■ Goal of the exercise ■
Filter the listing for lines containing "mynote".

■ Data for this exercise ■
------------------------------------------------------------------------
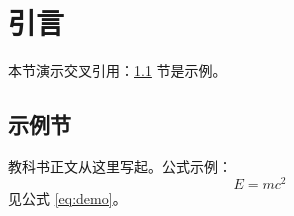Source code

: \chapter{引言}
\label{ch:intro}

本节演示交叉引用：\ref{sec:example} 节是示例。

\section{示例节}
\label{sec:example}

教科书正文从这里写起。公式示例：
\begin{equation}
  E = mc^2 \label{eq:demo}
\end{equation}
见公式 \ref{eq:demo}。
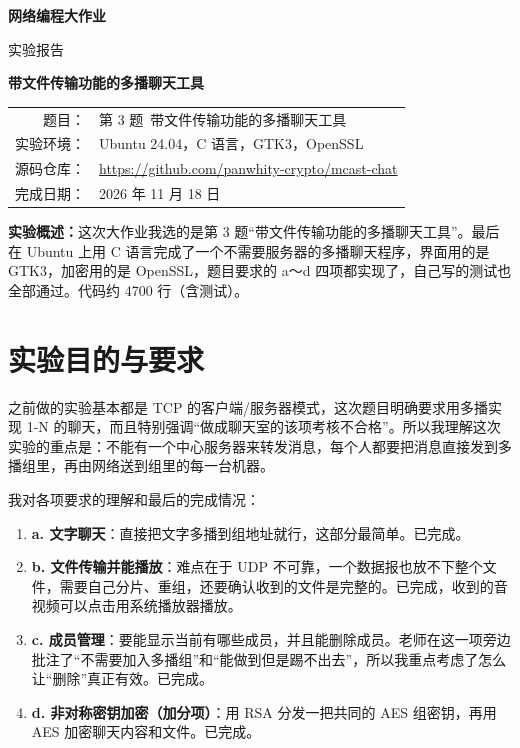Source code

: \documentclass[a4paper,zihao=-4]{ctexart}
\newcommand{\reponame}{{\normalsize\url{https://github.com/panwhity-crypto/mcast-chat}}}
\begin{document}
\begin{titlepage}
  \centering
  \vspace*{3cm}
  {\sffamily\Huge\bfseries 网络编程大作业\par}
  \vspace{0.8cm}
  {\sffamily\LARGE 实验报告\par}
  \vspace{2.5cm}
  {\Large\bfseries 带文件传输功能的多播聊天工具\par}
  \vspace{3cm}
  {\large
  \begin{tabular}{r@{\quad}l}
    \toprule
    题\qquad 目： & 第 3 题\ 带文件传输功能的多播聊天工具 \\
    实验环境： & Ubuntu 24.04，C 语言，GTK3，OpenSSL \\
    源码仓库： & \reponame \\
    完成日期： & 2026 年 11 月 18 日 \\
    \bottomrule
  \end{tabular}\par}
  \vfill
\end{titlepage}

\tableofcontents
\thispagestyle{empty}
\newpage
\setcounter{page}{1}

\noindent\textbf{实验概述：}这次大作业我选的是第 3 题“带文件传输功能的多播聊天工具”。最后在 Ubuntu 上用 C 语言完成了一个不需要服务器的多播聊天程序，界面用的是 GTK3，加密用的是 OpenSSL，题目要求的 a～d 四项都实现了，自己写的测试也全部通过。代码约 4700 行（含测试）。

\section{实验目的与要求}

之前做的实验基本都是 TCP 的客户端/服务器模式，这次题目明确要求用多播实现 1-N 的聊天，而且特别强调“做成聊天室的该项考核不合格”。所以我理解这次实验的重点是：不能有一个中心服务器来转发消息，每个人都要把消息直接发到多播组里，再由网络送到组里的每一台机器。

我对各项要求的理解和最后的完成情况：

\begin{enumerate}
  \item \textbf{a. 文字聊天}：直接把文字多播到组地址就行，这部分最简单。已完成。
  \item \textbf{b. 文件传输并能播放}：难点在于 UDP 不可靠，一个数据报也放不下整个文件，需要自己分片、重组，还要确认收到的文件是完整的。已完成，收到的音视频可以点击用系统播放器播放。
  \item \textbf{c. 成员管理}：要能显示当前有哪些成员，并且能删除成员。老师在这一项旁边批注了“不需要加入多播组”和“能做到但是踢不出去”，所以我重点考虑了怎么让“删除”真正有效。已完成。
  \item \textbf{d. 非对称密钥加密（加分项）}：用 RSA 分发一把共同的 AES 组密钥，再用 AES 加密聊天内容和文件。已完成。
\end{enumerate}
\end{document}
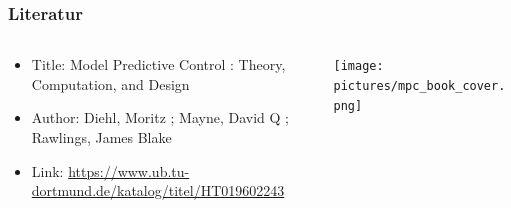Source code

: 	\begin{frame}
		\frametitle{Literatur}
		\begin{columns}[T]
			\begin{column}{0.49\textwidth}
				\begin{itemize}%
					\item Title: Model Predictive Control : Theory, Computation, and Design 
					\item Author: Diehl, Moritz ; Mayne, David Q ; Rawlings, James Blake
					\item Link: \href{https://www.ub.tu-dortmund.de/katalog/titel/HT019602243}{https://www.ub.tu-dortmund.de/katalog/titel/HT019602243}
				\end{itemize}
			\end{column}
			\begin{column}{0.49\textwidth}
				\centering
				\texttt{[image: pictures/mpc\_book\_cover.png]}
			\end{column}
		\end{columns}
	\end{frame}

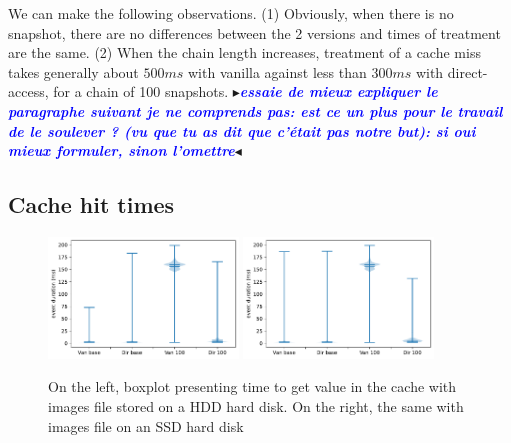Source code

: \documentclass[sigplan,screen,10pt]{acmart}
\newcommand{\mynote}[2]{\fbox{\bfseries\sffamily\footnotesize{\textbf{#1}}}
 {\small$\blacktriangleright$\textsf{\emph{#2}}$\blacktriangleleft$}}
\newcommand{\mynote}[2]{}
\newcommand{\stella}[1]{\mynote{\textcolor{red}{Stella}}{\textcolor{blue}{\textbf{#1}}}}
\begin{document}
	We can make the following observations.
	(1) Obviously, when there is no snapshot, there are no differences between the 2 versions and times of treatment are the same.
	(2) When the chain length increases, treatment of a cache miss takes generally about $500 ms$ with vanilla against less than $300 ms$ with direct-access, for a chain of 100 snapshots.
	\stella{essaie de mieux expliquer le paragraphe suivant je ne comprends pas: est ce un plus pour le travail de le soulever ? (vu que tu as dit que c'était pas notre but): si oui mieux formuler, sinon l'omettre}
	
	\subsection*{Cache hit times}
	
	\begin{figure}[h]
		\center
		\includegraphics[width=0.45\textwidth]{HIT_time_hdd.pdf}
		\includegraphics[width=0.45\textwidth]{HIT_time_ssd.pdf}
		\caption{On the left, boxplot presenting time to get value in the cache with images file stored on a HDD hard disk. On the right, the same with images file on an SSD hard disk}
		\label{fig:fig_b}
	\end{figure}
\end{document}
------------------------------------------------------------------------
■ Output below ■
\newcommand{\mynote}[2]{\fbox{\bfseries\sffamily\footnotesize{\textbf{#1}}}
\newcommand{\mynote}[2]{}
\newcommand{\stella}[1]{\mynote{\textcolor{red}{Stella}}{\textcolor{blue}{\textbf{#1}}}}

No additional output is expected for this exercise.